Eigentlich wollte sich Peter Neumann mit der heutigen Situation der rund 15’000 Pflegekinder in der Schweiz befassen. Als er sich gefragt habe, wie es früher gewesen sei, sei er auf die Verdingkinder gestossen, sagt Neumann im Gespräch mit swissinfo. «Zudem war mein Grossvater selber ein Verdingbub, und ich war schockiert, wie schwer er es damals gehabt hat.»
Neumann war aber auch fasziniert, wie der Grossvater trotz aller schlimmsten Erfahrungen «seinen Weg gemacht habe, zuerst als Schriftsetzer, dann als Fabrik-Inspektor». Auffällig sei auch die ausgeprägte soziale Ader gewesen, die der Grossvater immer gehabt habe.
Die Verdingung ist, wie im Beispiel Neumanns, Bestandteil vieler Familiengeschichten. Aber zum kollektiven historischen Gedächtnis der Schweiz gehört das trübe Kapitel Schweizerischer Fürsorge- und Armengeschichte bis heute nicht.
Ehemalige beginnen zu erzählen
Das soll sich nun ändern. Neben Neumann haben auch Medienschaffende das verdrängte Thema aufgegriffen und eine breitere öffentliche Diskussion darüber in Gang gesetzt. In deren Verlauf haben viele Betroffene begonnen, ihr bisheriges Schweigen zu brechen. Auf einen Aufruf des Schweizer Fernsehens im Anschluss an eine Serie zum Thema haben sich jüngst rund 200 ehemalige Verdingkinder gemeldet.
Die öffentliche Debatte wollen Historiker um Marco Leuenberger (siehe Sonntags-Interview) jetzt nutzen, um auf die Dringlichkeit einer historischen Aufarbeitung des verdrängten Themas zu pochen. Leuenberger übrigens erläutert in Neumanns Film den historischen Kontext des Phänomens der Verdingung.
«Mein Film ist ein Puzzlestein im Prozess der Aufarbeitung», erklärt Peter Neumann.
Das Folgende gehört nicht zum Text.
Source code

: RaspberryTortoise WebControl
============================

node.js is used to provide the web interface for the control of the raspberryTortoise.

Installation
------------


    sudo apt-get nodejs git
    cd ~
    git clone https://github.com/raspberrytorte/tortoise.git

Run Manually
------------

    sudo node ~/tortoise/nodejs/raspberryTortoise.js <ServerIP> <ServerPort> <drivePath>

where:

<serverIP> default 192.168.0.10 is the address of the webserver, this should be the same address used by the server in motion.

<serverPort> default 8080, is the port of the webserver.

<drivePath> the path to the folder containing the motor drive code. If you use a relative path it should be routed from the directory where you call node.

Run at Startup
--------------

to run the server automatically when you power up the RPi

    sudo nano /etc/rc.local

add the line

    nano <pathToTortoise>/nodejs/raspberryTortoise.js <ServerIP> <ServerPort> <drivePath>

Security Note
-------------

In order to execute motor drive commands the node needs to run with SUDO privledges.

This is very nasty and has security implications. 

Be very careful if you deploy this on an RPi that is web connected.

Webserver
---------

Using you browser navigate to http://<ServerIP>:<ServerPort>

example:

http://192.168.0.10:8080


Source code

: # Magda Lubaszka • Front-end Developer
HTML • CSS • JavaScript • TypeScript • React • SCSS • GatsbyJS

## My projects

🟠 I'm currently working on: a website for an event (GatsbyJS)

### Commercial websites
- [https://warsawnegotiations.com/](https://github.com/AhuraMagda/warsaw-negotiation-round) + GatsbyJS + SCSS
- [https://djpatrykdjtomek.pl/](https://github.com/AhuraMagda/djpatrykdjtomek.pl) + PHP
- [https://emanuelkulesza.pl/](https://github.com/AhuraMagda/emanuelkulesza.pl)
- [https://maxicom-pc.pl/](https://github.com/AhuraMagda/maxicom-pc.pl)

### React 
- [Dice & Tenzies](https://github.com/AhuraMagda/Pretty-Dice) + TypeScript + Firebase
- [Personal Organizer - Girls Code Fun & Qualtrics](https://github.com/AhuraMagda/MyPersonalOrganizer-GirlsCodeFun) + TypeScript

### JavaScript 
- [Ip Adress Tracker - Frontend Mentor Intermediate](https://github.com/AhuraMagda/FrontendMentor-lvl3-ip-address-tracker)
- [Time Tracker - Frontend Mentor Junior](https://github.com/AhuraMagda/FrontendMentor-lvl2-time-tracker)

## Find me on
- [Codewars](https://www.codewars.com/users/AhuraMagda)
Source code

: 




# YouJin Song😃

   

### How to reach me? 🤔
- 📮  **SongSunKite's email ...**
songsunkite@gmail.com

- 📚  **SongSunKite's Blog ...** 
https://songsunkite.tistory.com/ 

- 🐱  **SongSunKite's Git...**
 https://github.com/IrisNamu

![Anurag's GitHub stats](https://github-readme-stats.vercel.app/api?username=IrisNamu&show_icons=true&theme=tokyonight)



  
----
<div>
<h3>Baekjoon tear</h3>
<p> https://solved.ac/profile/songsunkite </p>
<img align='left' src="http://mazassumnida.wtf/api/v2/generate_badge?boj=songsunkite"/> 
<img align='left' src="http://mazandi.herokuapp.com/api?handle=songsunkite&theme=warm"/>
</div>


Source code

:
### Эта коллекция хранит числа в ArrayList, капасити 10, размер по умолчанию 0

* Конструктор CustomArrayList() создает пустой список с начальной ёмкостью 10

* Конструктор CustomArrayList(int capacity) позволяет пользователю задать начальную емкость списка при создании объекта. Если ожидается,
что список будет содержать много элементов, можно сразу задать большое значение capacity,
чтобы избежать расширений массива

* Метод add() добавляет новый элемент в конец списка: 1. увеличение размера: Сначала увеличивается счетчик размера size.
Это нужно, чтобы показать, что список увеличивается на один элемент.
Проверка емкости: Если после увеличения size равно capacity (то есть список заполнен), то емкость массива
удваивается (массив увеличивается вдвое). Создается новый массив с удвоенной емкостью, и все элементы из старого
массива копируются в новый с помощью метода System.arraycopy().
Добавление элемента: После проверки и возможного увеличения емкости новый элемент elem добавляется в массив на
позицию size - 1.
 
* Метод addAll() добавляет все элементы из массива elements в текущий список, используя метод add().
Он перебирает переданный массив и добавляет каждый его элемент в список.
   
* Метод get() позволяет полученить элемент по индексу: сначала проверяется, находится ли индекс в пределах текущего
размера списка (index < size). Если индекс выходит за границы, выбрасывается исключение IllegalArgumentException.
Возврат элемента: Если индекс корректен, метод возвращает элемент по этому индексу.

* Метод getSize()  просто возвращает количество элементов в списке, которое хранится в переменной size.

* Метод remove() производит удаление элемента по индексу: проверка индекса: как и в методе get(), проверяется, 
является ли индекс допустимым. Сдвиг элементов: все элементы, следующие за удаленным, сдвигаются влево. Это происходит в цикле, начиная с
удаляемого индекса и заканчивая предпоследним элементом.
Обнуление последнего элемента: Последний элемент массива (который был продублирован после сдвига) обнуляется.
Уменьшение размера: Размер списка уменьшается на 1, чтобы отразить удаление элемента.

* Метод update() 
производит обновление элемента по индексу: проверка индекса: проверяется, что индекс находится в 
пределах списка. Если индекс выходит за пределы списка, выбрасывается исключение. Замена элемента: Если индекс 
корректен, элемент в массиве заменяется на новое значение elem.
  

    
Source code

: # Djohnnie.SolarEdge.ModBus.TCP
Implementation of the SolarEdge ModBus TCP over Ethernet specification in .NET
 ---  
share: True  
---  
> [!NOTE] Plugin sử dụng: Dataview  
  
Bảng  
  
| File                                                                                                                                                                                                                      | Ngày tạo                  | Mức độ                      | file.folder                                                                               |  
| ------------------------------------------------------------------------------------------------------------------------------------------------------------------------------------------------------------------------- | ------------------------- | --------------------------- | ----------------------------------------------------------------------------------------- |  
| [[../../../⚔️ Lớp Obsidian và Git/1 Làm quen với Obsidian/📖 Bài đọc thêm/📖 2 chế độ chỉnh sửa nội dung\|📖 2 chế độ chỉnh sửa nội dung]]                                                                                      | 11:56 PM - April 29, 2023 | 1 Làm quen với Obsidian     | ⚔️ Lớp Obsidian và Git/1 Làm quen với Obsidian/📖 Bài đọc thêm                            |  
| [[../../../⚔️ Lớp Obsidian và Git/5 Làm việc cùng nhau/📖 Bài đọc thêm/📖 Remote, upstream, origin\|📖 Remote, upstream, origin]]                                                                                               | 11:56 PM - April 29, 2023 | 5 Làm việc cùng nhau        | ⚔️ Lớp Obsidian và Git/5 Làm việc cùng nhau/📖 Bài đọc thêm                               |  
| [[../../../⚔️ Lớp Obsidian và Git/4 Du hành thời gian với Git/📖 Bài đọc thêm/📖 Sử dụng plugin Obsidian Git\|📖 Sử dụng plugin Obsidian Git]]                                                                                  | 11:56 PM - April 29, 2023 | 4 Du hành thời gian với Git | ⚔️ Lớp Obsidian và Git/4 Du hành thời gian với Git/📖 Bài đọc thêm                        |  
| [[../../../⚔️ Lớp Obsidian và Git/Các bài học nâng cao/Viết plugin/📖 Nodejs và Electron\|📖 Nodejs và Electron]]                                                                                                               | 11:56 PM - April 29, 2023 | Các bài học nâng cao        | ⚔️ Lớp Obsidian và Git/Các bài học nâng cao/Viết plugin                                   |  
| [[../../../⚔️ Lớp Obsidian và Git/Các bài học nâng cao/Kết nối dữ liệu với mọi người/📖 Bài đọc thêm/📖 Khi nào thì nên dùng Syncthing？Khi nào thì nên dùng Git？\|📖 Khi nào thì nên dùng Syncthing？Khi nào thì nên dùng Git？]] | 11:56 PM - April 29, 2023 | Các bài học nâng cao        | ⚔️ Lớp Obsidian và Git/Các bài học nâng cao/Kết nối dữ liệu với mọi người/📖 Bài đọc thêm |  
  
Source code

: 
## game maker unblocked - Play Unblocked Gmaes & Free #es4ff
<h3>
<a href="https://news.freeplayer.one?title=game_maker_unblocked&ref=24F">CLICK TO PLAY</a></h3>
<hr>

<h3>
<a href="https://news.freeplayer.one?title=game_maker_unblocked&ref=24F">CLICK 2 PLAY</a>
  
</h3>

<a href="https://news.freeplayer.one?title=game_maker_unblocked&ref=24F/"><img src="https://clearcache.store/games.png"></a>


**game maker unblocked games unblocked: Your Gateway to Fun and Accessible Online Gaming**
Film sei ein emotionaleres Medium als beispielsweise die Presse, damit könne er das Thema dem Publikum besser bewusst machen. Für ihn sei wichtig, «dass wir gerade dieses nicht sehr positive Kapitel der Schweizer Geschichte richtig aufgreifen und verarbeiten».
Neumanns Film wurde Ende Januar am Schweizer Fernsehen gezeigt. Trotz Sendezeit am späten Abend hätten ihn sehr viele Zuschauer gesehen, so der Autor. Übrigens: «Verdingkinder» ist noch einmal am Bildschirm zu sehen, am kommenden 9. April auf dem Sender 3sat.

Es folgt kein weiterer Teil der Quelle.